As a way to compensate employees for their good performance, similar to stock options of the company, employers also grants restricted stock units (RSUs) that is a promise to allot some number of company shares to the company employee at a future date.
Here, there is a clause per se allotment of the shares to the employee who can be given shares or RSUs as and when the candidates join the company but the same will be received after the vesting period is completed.
Conditions upon which RSUs are provided to the employee
- There can be a case in which such allotment is made only when the employee reached some performance benchmark.
- Also without the vesting, the RSUs carry no value and once vesting is completed, the fair market value is assigned to these company stock units.

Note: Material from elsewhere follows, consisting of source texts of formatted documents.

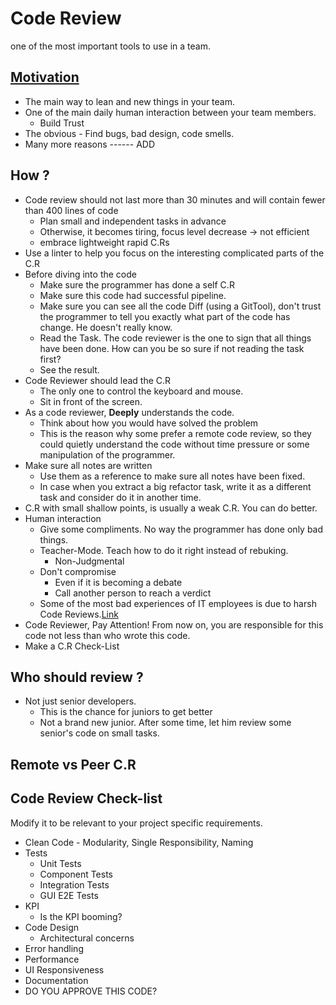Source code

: # Code Review

one of the most important tools to use in a team.

## [Motivation](https://medium.com/palantir/code-review-best-practices-19e02780015f)

- The main way to lean and new things in your team.
- One of the main daily human interaction between your team members.
  - Build Trust
- The obvious - Find bugs, bad design, code smells.
- Many more reasons ------ ADD

## How ?

- Code review should not last more than 30 minutes and will contain fewer than 400 lines of code
  - Plan small and independent tasks in advance
  - Otherwise, it becomes tiring, focus level decrease -> not efficient
  - embrace lightweight rapid C.Rs
- Use a linter to help you focus on the interesting complicated parts of the C.R
- Before diving into the code
  - Make sure the programmer has done a self C.R
  - Make sure this code had successful pipeline.
  - Make sure you can see all the code Diff (using a GitTool), don't trust the programmer to tell you exactly what part of the code has change. He doesn't really know.
  - Read the Task. The code reviewer is the one to sign that all things have been done. How can you be so sure if not reading the task first?
  - See the result.
- Code Reviewer should lead the C.R
  - The only one to control the keyboard and mouse.
  - Sit in front of the screen.
- As a code reviewer, **Deeply** understands the code.
  - Think about how you would have solved the problem
  - This is the reason why some prefer a remote code review, so they could quietly understand the code without time pressure or some manipulation of the programmer.
- Make sure all notes are written
  - Use them as a reference to make sure all notes have been fixed.
  - In case when you extract a big refactor task, write it as a different task and consider do it in another time.
- C.R with small shallow points, is usually a weak C.R. You can do better.
- Human interaction
  - Give some compliments. No way the programmer has done only bad things.
  - Teacher-Mode. Teach how to do it right instead of rebuking.
    - Non-Judgmental
  - Don't compromise
    - Even if it is becoming a debate
    - Call another person to reach a verdict
  - Some of the most bad experiences of IT employees is due to harsh Code Reviews.[Link](https://habr.com/en/post/440736/)
- Code Reviewer, Pay Attention! From now on, you are responsible for this code not less than who wrote this code.
- Make a C.R Check-List

## Who should review ?

- Not just senior developers.
  - This is the chance for juniors to get better
  - Not a brand new junior. After some time, let him review some senior's code on small tasks.

## Remote vs Peer C.R

## Code Review Check-list

Modify it to be relevant to your project specific requirements.

- Clean Code - Modularity, Single Responsibility, Naming
- Tests
  - Unit Tests
  - Component Tests
  - Integration Tests
  - GUI E2E Tests
- KPI
  - Is the KPI booming?
- Code Design
  - Architectural concerns
- Error handling
- Performance
- UI Responsiveness
- Documentation
- DO YOU APPROVE THIS CODE?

Example of a company providing RSUs to its employees
Infosys provided RSUs to its employees with the vesting period of 4 years and if these middle level managers reach the performance benchmark and remain with the company then they will receive some number of company shares which can be redeemed at market value for the gains to be realized.
RSUs vs ESOPs
RSUs carrying some inherent value are better as in the case of ESOPs investment has to be made by the employees and it can be worthless in a scenario when exercise price to buy company shares is more than the market price.

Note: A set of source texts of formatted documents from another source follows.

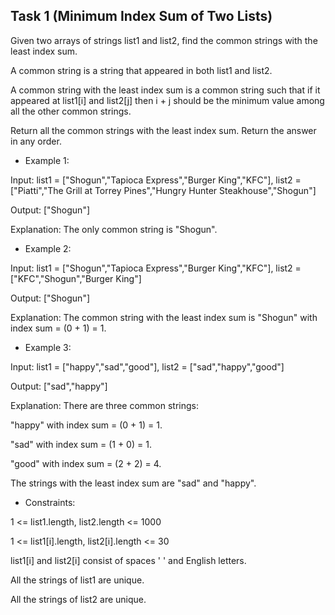## Task 1 (Minimum Index Sum of Two Lists)

Given two arrays of strings list1 and list2, find the common strings with the least index sum.

A common string is a string that appeared in both list1 and list2.

A common string with the least index sum is a common string such that if it appeared at list1[i] and list2[j] then i + j should be the minimum value among all the other common strings.

Return all the common strings with the least index sum. Return the answer in any order.

- Example 1:

Input: list1 = ["Shogun","Tapioca Express","Burger King","KFC"], list2 = ["Piatti","The Grill at Torrey Pines","Hungry Hunter Steakhouse","Shogun"]

Output: ["Shogun"]

Explanation: The only common string is "Shogun".

- Example 2:

Input: list1 = ["Shogun","Tapioca Express","Burger King","KFC"], list2 = ["KFC","Shogun","Burger King"]

Output: ["Shogun"]

Explanation: The common string with the least index sum is "Shogun" with index sum = (0 + 1) = 1.

- Example 3:

Input: list1 = ["happy","sad","good"], list2 = ["sad","happy","good"]

Output: ["sad","happy"]

Explanation: There are three common strings:

"happy" with index sum = (0 + 1) = 1.

"sad" with index sum = (1 + 0) = 1.

"good" with index sum = (2 + 2) = 4.

The strings with the least index sum are "sad" and "happy".
 
- Constraints:

1 <= list1.length, list2.length <= 1000

1 <= list1[i].length, list2[i].length <= 30

list1[i] and list2[i] consist of spaces ' ' and English letters.

All the strings of list1 are unique.

All the strings of list2 are unique.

What issue of RSUs means for company shareholders?
In case the company in which you hold shares, issues RSUs to its employees to reward their performance directly means an increase in its equity kitty and hence earning per share takes a hit.
Here a point to be noted is that whether the company is floating additional equity for the purpose or is issuing them from some already present equity trust etc.
Disadvantage of RSUs
The RSU owners do not have voting rights nor are they eligible for any dividend payment as the actual share allocation is not made.